### PROBLEM TO SOLVE
The following data is to be repeated exactly, its pictures excluded.

### INFORMATION SUPPLIED
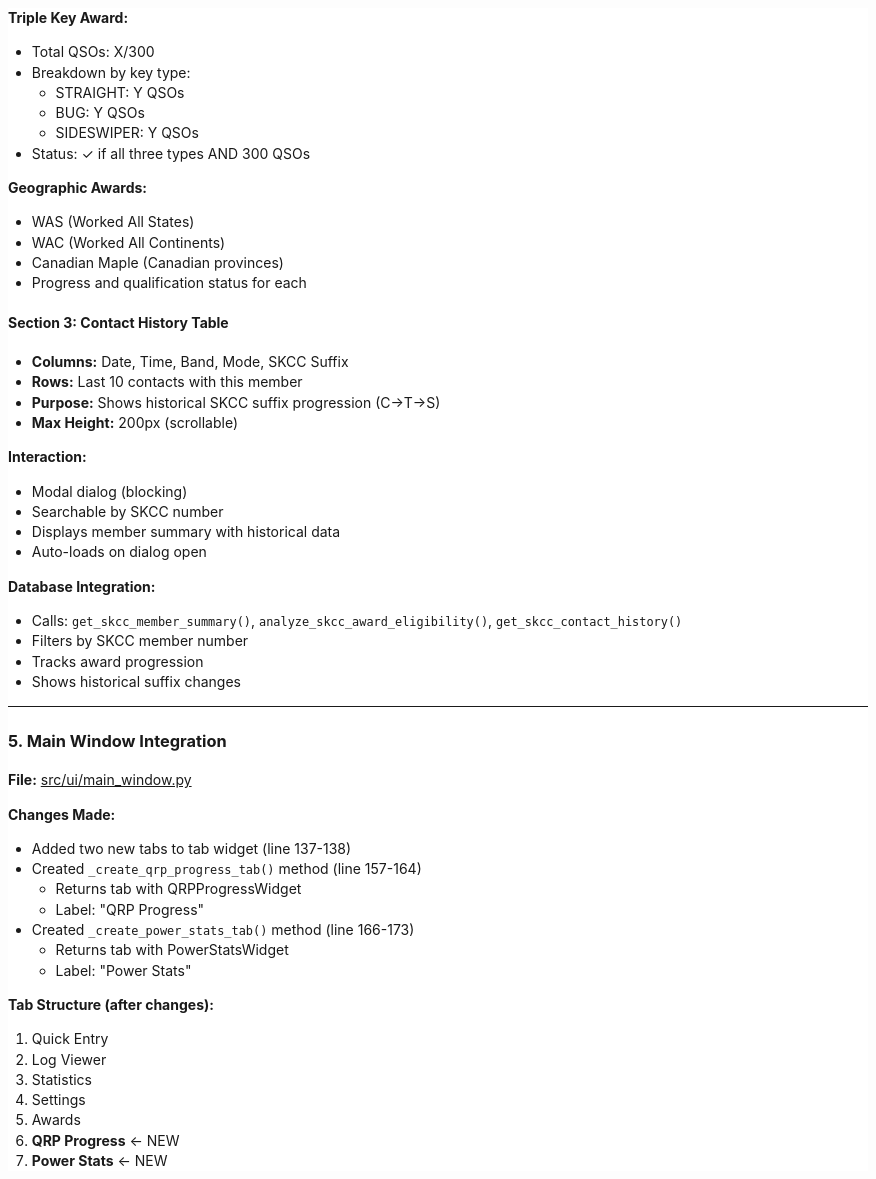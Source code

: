 **Triple Key Award:**
- Total QSOs: X/300
- Breakdown by key type:
  - STRAIGHT: Y QSOs
  - BUG: Y QSOs
  - SIDESWIPER: Y QSOs
- Status: ✓ if all three types AND 300 QSOs

**Geographic Awards:**
- WAS (Worked All States)
- WAC (Worked All Continents)
- Canadian Maple (Canadian provinces)
- Progress and qualification status for each

#### Section 3: Contact History Table
- **Columns:** Date, Time, Band, Mode, SKCC Suffix
- **Rows:** Last 10 contacts with this member
- **Purpose:** Shows historical SKCC suffix progression (C→T→S)
- **Max Height:** 200px (scrollable)

**Interaction:**
- Modal dialog (blocking)
- Searchable by SKCC number
- Displays member summary with historical data
- Auto-loads on dialog open

**Database Integration:**
- Calls: `get_skcc_member_summary()`, `analyze_skcc_award_eligibility()`, `get_skcc_contact_history()`
- Filters by SKCC member number
- Tracks award progression
- Shows historical suffix changes

---

### 5. Main Window Integration

**File:** [src/ui/main_window.py](src/ui/main_window.py)

**Changes Made:**
- Added two new tabs to tab widget (line 137-138)
- Created `_create_qrp_progress_tab()` method (line 157-164)
  - Returns tab with QRPProgressWidget
  - Label: "QRP Progress"
- Created `_create_power_stats_tab()` method (line 166-173)
  - Returns tab with PowerStatsWidget
  - Label: "Power Stats"

**Tab Structure (after changes):**
1. Quick Entry
2. Log Viewer
3. Statistics
4. Settings
5. Awards
6. **QRP Progress** ← NEW
7. **Power Stats** ← NEW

### WRITTEN SOLUTION
Source code

: **Triple Key Award:**
- Total QSOs: X/300
- Breakdown by key type:
  - STRAIGHT: Y QSOs
  - BUG: Y QSOs
  - SIDESWIPER: Y QSOs
- Status: ✓ if all three types AND 300 QSOs

**Geographic Awards:**
- WAS (Worked All States)
- WAC (Worked All Continents)
- Canadian Maple (Canadian provinces)
- Progress and qualification status for each

#### Section 3: Contact History Table
- **Columns:** Date, Time, Band, Mode, SKCC Suffix
- **Rows:** Last 10 contacts with this member
- **Purpose:** Shows historical SKCC suffix progression (C→T→S)
- **Max Height:** 200px (scrollable)

**Interaction:**
- Modal dialog (blocking)
- Searchable by SKCC number
- Displays member summary with historical data
- Auto-loads on dialog open

**Database Integration:**
- Calls: `get_skcc_member_summary()`, `analyze_skcc_award_eligibility()`, `get_skcc_contact_history()`
- Filters by SKCC member number
- Tracks award progression
- Shows historical suffix changes

---

### 5. Main Window Integration

**File:** [src/ui/main_window.py](src/ui/main_window.py)

**Changes Made:**
- Added two new tabs to tab widget (line 137-138)
- Created `_create_qrp_progress_tab()` method (line 157-164)
  - Returns tab with QRPProgressWidget
  - Label: "QRP Progress"
- Created `_create_power_stats_tab()` method (line 166-173)
  - Returns tab with PowerStatsWidget
  - Label: "Power Stats"

**Tab Structure (after changes):**
1. Quick Entry
2. Log Viewer
3. Statistics
4. Settings
5. Awards
6. **QRP Progress** ← NEW
7. **Power Stats** ← NEW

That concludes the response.